Fluid Control of Radiation

Student’s name: Jonah Gezelter Home Institution: Case Western Reserve University NNCI Site: CNS @ Harvard University REU Principal Investigator: Dr. Joanna Aizenberg – Department of Materials Science and Department of Chemistry and Chemical Biology, Harvard University REU Mentor: Raphael Kay- Department of Materials Science, Harvard University Abstract: With a myriad of factors contributing to heat flux to buildings (solar heating, ground temperature, occupancy, etc.), buildings are consistently exposed to a wide variety of thermal scenarios, throughout both the day and year [1]. However, these scenarios are not always the ideal condition for building inhabitants. In these non-ideal scenarios, buildings need to control how heat is flowing into or out of the building. Currently this is done with insulating layers to isolate the interior spaces, and heaters and coolers to control indoor temperature. However, these heaters and coolers require exorbitant amounts of energy to maintain temperature differences between the building interior and its external environment. In addition to the heating and cooling, building occupants also have energy drawn from lighting the space that they inhabit. To limit the required energy consumption of such buildings working to maintain a comfortable temperature and lighting level, this project presents a novel way of fine-tuning energy flux of light and thermal radiation.
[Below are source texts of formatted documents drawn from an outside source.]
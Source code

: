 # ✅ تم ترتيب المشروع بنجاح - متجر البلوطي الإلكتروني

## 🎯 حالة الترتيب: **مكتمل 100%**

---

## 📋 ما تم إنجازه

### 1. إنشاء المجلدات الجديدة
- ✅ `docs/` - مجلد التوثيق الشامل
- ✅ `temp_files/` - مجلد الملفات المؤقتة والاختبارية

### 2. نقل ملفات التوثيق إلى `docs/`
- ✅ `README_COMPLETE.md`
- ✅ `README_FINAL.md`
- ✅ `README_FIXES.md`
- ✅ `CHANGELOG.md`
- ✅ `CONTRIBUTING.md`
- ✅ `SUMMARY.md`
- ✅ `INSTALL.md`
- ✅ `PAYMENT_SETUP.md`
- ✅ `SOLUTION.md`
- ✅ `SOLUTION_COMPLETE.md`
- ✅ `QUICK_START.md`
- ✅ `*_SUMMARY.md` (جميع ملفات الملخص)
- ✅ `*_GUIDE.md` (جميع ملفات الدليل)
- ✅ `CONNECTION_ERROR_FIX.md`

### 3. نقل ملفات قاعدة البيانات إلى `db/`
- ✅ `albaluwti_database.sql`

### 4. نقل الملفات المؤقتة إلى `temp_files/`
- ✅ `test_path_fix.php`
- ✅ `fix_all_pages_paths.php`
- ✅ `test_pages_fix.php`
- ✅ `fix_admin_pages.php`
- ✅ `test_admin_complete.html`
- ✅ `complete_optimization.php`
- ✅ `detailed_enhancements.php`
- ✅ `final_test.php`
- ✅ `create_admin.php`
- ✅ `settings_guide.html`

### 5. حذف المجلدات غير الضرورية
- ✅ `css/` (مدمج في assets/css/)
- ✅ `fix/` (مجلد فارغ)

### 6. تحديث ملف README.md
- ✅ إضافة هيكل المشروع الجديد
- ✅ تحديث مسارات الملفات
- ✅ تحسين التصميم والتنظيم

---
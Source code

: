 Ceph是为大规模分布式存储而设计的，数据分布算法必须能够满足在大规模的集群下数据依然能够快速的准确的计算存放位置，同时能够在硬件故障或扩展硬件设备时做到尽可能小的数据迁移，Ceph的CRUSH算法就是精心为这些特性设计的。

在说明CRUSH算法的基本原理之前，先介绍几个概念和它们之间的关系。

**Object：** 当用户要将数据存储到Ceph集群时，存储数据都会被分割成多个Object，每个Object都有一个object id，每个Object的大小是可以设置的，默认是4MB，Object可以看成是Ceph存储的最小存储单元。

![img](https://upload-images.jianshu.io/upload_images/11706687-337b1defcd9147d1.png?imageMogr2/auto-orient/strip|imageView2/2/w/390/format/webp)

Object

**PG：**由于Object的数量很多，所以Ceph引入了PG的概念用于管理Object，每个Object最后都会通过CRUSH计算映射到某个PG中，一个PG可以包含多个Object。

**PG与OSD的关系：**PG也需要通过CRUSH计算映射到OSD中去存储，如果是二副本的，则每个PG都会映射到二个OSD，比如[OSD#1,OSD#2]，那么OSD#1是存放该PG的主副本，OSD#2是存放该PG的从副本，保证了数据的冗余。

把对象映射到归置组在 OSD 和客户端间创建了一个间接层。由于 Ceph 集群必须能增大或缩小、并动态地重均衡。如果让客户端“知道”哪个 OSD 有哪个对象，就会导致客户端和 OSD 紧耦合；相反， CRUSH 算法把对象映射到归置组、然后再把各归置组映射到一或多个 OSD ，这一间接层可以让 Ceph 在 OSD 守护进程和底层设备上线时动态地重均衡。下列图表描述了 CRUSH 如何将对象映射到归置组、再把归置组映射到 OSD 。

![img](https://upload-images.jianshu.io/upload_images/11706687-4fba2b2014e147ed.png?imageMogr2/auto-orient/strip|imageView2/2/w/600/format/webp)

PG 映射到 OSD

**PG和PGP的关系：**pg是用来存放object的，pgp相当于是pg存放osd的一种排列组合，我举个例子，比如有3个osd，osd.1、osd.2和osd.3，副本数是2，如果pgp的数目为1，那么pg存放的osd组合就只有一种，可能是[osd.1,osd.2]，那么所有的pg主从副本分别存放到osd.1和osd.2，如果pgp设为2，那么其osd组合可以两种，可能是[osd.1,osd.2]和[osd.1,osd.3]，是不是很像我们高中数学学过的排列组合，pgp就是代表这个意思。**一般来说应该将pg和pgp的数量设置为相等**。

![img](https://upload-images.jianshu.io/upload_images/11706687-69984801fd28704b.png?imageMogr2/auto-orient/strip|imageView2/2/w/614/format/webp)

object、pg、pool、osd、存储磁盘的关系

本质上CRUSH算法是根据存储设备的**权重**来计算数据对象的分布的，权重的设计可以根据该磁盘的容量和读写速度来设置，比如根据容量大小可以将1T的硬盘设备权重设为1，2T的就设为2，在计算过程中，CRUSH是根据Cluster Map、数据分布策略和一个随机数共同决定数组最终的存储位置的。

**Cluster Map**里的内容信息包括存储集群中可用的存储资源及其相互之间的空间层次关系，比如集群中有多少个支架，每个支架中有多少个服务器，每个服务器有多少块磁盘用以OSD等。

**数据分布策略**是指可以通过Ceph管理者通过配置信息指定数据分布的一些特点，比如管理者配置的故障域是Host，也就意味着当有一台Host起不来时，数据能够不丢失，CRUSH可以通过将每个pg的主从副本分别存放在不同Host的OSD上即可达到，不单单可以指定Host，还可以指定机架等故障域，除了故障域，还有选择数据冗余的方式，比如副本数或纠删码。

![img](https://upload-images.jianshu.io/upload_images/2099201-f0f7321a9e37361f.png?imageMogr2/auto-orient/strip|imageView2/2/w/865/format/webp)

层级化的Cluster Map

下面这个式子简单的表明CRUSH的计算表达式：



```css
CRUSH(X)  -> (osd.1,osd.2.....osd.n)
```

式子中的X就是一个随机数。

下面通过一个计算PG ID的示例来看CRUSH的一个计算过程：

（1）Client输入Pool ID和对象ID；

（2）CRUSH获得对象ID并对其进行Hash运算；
By incorporating multiple fluidic layers, where injected fluids in spaces within glass window panes can control different wavelength ranges, this device can control visible, near-infrared, and mid-infrared light independently. This work also focuses on the fabrication of a reflective surface for mid-infrared light which can be blocked by an absorbing fluid to create a switchable control for mid-infrared radiation. This surface was made by creating rugate filters using electrochemical etching techniques and chemical vapor deposition to create both effective and real changes in index of refraction, forcing a strong reflection of a chosen wavelength.